Quand Réchungpa habite au Népal avec son maître Tipupa, il est logé à l’étage inférieur. Son maître et sa femme dormaient à l’étage supérieur. Ce sont nos hagiographes qui racontent la suite, résumée par Peter Alan Roberts (je traduis).
« Une nuit, Réchungpa monte doucement à l’étage supérieur pour espionner Tipupa, et voir ce qu’il pratique. Il est découvert par Ma Lotsawa, qui l’accuse de malveillance. La femme de Tipupa [« bharima »] vient à la défense de Réchungpa.[18] Il n’y a pas d’autre mention de la femme, et son rôle dans l’histoire n’est pas très claire. Peut-être (toujours Roberts) est-ce un relief d’une version précédente, car peu après Tipupa cède et initie Réchungpa à la pratique sexuelle. Il n’est pas précisé avec qui, mais au cours de l’initiation officielle, le disciple est censé avoir commerce avec la femme du gourou, après que le gourou l’ait précédé. L’initiation n’était transmise qu’à un seul disciple à la fois, ce qui avait pour nom « transmission unique » (tib. cig brgyud), bien que ce terme ait souvent été mésinterprété comme un lama ne faisant passer la transmission qu’à un seul disciple ».[19]
Pour montrer que ce n’était pas seulement les pratiques sexuelles qui étaient contestées dans les pratiques Newar, que Réchungpa auraient apportées à Milarepa, l'histoire sur la Répentance de Rechungpa dans la Vie de Milarepa par Tsangnyeun relate comment, en absence de Rechungpa, Milarepa feuillete les textes ramenés par lui du Népal et en brûle la plus grande partie, en priant les Protecteurs du Dharma de « détruire tous les livres hérétiques de mantras malveillants qui nuiront à la Doctrine et aux êtres »[20]. Les Annales Bleus nous donnent une idée sur le genre de mantras que Milarepa aurait pu craindre. Rechungpa aurait été en possession d'un mantra maléfique capable de dérober la vie[21] et, craignant lui-même que ce mantra sera néfaste, il l’aurait caché. Lisez entre les lignes afin de pouvoir être retrouvé plus tard comme un terma[22]. L'autodafé de Milarepa aurait rendu furieux Rechungpa, mais lorsque les textes des ḍākinī informelles furent reconstitués miraculeusement, il s’apaisa.
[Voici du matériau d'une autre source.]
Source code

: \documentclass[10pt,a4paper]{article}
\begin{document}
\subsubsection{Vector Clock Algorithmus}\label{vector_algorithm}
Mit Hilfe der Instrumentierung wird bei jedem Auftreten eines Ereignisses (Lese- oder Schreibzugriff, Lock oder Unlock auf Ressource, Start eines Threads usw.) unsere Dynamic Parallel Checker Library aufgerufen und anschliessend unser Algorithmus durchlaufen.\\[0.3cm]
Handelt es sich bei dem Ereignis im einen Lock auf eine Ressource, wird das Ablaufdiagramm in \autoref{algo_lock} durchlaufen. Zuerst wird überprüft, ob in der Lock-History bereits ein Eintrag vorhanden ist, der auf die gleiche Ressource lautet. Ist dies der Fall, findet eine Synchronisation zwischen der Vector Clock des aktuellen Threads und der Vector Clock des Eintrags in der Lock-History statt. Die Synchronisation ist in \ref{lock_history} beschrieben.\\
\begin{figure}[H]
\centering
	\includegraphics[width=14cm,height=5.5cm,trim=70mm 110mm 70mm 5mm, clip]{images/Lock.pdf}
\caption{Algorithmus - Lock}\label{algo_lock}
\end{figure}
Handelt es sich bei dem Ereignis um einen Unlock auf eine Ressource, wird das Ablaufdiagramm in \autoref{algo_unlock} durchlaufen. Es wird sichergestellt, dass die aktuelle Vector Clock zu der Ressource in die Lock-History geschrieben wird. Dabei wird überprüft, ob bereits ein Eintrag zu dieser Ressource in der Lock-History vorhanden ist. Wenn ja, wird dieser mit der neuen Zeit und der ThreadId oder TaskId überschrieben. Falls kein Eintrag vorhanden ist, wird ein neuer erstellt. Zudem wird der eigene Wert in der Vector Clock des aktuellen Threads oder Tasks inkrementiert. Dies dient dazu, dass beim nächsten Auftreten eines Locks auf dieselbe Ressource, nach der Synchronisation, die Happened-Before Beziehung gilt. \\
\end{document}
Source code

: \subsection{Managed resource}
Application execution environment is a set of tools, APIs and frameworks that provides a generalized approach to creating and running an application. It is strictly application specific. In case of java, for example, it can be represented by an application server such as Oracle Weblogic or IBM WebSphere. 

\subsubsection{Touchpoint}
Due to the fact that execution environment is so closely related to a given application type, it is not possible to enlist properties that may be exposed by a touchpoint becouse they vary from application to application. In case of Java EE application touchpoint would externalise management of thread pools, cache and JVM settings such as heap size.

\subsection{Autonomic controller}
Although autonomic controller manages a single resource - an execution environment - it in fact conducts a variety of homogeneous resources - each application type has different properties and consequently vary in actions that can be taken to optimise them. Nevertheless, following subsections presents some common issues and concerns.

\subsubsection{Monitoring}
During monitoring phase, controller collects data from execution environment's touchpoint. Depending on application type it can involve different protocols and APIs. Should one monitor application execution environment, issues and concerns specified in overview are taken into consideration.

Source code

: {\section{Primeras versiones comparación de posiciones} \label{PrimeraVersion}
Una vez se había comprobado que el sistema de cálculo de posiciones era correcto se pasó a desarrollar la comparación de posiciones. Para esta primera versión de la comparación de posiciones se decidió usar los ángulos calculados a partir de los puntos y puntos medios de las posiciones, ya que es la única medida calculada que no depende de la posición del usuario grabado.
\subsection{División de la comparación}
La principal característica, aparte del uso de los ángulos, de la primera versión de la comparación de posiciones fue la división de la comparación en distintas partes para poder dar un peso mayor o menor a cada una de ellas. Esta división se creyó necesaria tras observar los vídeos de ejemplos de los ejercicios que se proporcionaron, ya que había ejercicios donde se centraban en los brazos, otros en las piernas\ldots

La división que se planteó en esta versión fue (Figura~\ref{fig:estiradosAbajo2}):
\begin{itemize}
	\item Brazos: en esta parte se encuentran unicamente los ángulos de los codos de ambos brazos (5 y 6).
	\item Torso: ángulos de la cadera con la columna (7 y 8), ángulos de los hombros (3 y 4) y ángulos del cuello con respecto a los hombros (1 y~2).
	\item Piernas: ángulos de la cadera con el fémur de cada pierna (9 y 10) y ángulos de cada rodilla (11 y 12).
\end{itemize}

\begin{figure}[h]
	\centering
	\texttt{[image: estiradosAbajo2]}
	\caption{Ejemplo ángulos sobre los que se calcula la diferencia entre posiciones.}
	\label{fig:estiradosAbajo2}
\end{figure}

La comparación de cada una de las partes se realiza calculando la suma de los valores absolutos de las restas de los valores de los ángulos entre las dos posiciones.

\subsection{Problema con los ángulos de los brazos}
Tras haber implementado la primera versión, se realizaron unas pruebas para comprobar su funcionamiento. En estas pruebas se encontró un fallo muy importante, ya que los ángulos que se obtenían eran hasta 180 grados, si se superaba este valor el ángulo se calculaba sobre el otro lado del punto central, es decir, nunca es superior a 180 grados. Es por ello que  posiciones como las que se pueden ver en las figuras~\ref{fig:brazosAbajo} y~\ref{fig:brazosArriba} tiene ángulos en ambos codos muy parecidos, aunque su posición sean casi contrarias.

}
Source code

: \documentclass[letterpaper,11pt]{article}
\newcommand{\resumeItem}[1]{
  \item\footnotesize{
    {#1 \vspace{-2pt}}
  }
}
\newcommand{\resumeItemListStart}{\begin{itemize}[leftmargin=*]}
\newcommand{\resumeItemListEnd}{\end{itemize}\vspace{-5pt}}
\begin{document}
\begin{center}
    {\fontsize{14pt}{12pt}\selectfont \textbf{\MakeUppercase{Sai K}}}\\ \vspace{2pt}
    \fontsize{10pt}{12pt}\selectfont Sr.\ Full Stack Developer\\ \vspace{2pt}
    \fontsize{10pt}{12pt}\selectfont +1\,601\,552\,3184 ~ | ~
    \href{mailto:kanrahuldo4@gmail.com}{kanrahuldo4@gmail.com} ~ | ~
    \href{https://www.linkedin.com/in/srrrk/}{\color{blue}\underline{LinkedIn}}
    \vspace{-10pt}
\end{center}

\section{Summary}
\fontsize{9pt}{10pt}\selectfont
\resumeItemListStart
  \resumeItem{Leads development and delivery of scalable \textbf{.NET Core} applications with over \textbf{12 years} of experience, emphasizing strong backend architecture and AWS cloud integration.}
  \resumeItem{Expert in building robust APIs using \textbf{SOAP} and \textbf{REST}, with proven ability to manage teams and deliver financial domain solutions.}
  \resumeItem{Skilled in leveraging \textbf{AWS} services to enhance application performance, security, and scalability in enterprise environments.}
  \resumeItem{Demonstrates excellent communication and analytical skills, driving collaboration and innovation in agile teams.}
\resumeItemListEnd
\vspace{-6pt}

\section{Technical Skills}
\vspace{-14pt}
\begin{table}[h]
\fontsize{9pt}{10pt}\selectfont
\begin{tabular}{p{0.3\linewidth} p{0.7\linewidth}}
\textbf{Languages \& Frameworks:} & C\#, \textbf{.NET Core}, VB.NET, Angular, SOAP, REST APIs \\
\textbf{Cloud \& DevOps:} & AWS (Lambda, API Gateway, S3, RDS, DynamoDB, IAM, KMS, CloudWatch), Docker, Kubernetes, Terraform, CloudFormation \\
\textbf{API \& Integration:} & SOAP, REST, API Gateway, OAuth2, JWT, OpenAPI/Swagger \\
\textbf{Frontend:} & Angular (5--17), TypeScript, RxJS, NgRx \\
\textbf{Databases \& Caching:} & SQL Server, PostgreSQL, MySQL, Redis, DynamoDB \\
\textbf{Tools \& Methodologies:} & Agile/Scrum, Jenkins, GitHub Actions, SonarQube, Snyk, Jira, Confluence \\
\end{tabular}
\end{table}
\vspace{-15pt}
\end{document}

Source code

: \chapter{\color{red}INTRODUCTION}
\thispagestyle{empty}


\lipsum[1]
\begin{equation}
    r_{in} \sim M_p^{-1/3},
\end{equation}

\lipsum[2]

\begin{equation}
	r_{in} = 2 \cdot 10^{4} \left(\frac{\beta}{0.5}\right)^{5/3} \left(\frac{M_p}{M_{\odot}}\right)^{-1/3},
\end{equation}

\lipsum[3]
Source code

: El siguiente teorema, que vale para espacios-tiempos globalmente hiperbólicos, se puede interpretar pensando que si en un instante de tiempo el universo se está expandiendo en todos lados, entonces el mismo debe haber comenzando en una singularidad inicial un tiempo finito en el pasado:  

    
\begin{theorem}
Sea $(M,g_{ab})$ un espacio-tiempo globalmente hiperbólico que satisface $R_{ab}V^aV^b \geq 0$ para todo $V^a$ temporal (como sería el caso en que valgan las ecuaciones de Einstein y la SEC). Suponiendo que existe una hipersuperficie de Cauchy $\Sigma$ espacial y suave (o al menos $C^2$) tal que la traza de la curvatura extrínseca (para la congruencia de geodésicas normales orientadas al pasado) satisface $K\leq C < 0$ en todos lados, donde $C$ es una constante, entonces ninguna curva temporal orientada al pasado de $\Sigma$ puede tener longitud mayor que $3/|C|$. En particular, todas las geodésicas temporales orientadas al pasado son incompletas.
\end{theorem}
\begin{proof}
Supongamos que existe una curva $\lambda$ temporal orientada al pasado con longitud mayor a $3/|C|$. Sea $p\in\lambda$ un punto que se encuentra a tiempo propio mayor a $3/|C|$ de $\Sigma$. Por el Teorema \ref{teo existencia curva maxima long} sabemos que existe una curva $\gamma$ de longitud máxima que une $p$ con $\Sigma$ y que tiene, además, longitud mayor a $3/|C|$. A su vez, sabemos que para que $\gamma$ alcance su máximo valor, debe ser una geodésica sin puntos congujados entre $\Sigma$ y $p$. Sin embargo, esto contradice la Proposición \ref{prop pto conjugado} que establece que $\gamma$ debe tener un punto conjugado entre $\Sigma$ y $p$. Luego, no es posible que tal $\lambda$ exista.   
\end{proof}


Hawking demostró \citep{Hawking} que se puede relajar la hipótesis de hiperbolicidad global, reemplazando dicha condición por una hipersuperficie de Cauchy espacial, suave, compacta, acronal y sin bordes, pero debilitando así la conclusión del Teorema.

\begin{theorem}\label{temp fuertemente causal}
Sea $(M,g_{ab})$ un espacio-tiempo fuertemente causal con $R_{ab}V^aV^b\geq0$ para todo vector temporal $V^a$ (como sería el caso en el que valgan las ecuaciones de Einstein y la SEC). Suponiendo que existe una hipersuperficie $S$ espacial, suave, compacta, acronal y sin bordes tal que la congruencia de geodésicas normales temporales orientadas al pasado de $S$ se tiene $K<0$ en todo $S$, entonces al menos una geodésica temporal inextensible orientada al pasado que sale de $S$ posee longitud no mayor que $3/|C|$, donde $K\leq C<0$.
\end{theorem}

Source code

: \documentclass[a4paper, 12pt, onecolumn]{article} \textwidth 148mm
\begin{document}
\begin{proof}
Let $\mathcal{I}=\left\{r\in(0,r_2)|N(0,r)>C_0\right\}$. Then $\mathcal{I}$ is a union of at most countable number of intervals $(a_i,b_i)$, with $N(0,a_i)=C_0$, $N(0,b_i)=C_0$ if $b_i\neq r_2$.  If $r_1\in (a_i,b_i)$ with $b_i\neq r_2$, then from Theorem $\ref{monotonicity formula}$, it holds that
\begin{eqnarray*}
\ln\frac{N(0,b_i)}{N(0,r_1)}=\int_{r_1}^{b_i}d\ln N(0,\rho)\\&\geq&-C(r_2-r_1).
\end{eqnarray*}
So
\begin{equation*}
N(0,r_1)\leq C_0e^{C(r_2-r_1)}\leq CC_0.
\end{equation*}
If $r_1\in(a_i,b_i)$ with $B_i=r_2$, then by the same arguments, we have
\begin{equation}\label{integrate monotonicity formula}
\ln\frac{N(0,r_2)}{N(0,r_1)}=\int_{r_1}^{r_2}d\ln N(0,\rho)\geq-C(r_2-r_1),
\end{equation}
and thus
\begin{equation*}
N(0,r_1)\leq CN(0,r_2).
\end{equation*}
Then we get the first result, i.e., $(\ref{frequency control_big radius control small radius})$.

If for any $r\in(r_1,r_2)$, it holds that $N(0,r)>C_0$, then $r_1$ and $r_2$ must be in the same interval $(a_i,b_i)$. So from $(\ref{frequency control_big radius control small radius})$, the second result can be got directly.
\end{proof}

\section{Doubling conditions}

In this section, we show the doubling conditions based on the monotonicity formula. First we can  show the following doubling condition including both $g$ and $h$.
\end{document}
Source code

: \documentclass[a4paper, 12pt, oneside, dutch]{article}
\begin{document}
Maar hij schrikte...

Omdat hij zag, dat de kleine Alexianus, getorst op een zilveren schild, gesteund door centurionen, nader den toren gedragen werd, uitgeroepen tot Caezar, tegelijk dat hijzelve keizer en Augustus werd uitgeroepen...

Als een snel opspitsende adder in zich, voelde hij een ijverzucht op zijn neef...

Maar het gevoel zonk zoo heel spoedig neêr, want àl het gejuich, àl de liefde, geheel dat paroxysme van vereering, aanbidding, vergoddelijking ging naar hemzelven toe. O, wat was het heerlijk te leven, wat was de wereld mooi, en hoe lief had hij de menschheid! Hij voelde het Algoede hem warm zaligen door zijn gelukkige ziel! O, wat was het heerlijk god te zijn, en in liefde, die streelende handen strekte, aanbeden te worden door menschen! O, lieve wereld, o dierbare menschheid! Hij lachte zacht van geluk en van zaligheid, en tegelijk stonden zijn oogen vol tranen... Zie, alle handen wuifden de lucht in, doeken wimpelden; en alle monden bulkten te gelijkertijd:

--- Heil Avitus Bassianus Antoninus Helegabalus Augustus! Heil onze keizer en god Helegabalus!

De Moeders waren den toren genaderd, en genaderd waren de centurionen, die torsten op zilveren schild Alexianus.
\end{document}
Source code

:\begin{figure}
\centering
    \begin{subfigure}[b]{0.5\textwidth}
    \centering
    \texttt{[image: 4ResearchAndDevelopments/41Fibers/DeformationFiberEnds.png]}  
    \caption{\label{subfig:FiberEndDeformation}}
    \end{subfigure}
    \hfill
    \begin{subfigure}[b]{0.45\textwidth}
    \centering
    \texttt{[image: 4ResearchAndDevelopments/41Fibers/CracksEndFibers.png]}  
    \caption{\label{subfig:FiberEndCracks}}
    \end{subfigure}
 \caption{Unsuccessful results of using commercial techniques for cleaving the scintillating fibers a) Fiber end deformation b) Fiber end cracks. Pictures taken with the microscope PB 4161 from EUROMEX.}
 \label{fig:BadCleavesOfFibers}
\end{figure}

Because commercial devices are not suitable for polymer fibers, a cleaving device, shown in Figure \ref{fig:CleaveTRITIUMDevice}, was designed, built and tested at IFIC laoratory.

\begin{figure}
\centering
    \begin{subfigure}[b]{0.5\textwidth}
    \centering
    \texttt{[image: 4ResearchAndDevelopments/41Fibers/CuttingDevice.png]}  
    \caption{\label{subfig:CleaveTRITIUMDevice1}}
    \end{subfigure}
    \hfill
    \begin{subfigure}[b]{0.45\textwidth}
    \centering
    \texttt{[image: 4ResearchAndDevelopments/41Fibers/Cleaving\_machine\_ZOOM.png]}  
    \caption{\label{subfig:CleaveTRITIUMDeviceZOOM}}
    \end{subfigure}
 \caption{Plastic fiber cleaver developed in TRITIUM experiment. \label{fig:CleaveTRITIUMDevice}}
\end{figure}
Les textes brûlés par Milarepa, ont été reconstitué miraculeusement (sans doute quelques siècles plus tard) et le mantra maléfique que Réchungpa aurait caché sera retrouvé comme un terma ultérieurement. La transmission de Réchungpa fut ainsi "sauvée".

Exemple d'un autre texte attribué à Milarepa. Réponse de Milarepa à la question s'il avait eu Dagméma, la femme de Marpa, pour partenaire. Il s'agit principalement de propos attribués à Milarepa quelques siècles après sa mort.

***

[1] Répertoriées par Torricelli et Sangye Tendar Naga dans The Life of the Mahāsiddha Tilopa

[2] Marpa, Maître de Milarépa, Sa vie, ses chants, trad. Christian Charrier, éd. Claire Lumière

[3] Disciple du deuxième Droukchen kun dga' dpal 'byor (1428-1476), qui fut un des maîtres de Tsangnyeun Heruka (1452-1507).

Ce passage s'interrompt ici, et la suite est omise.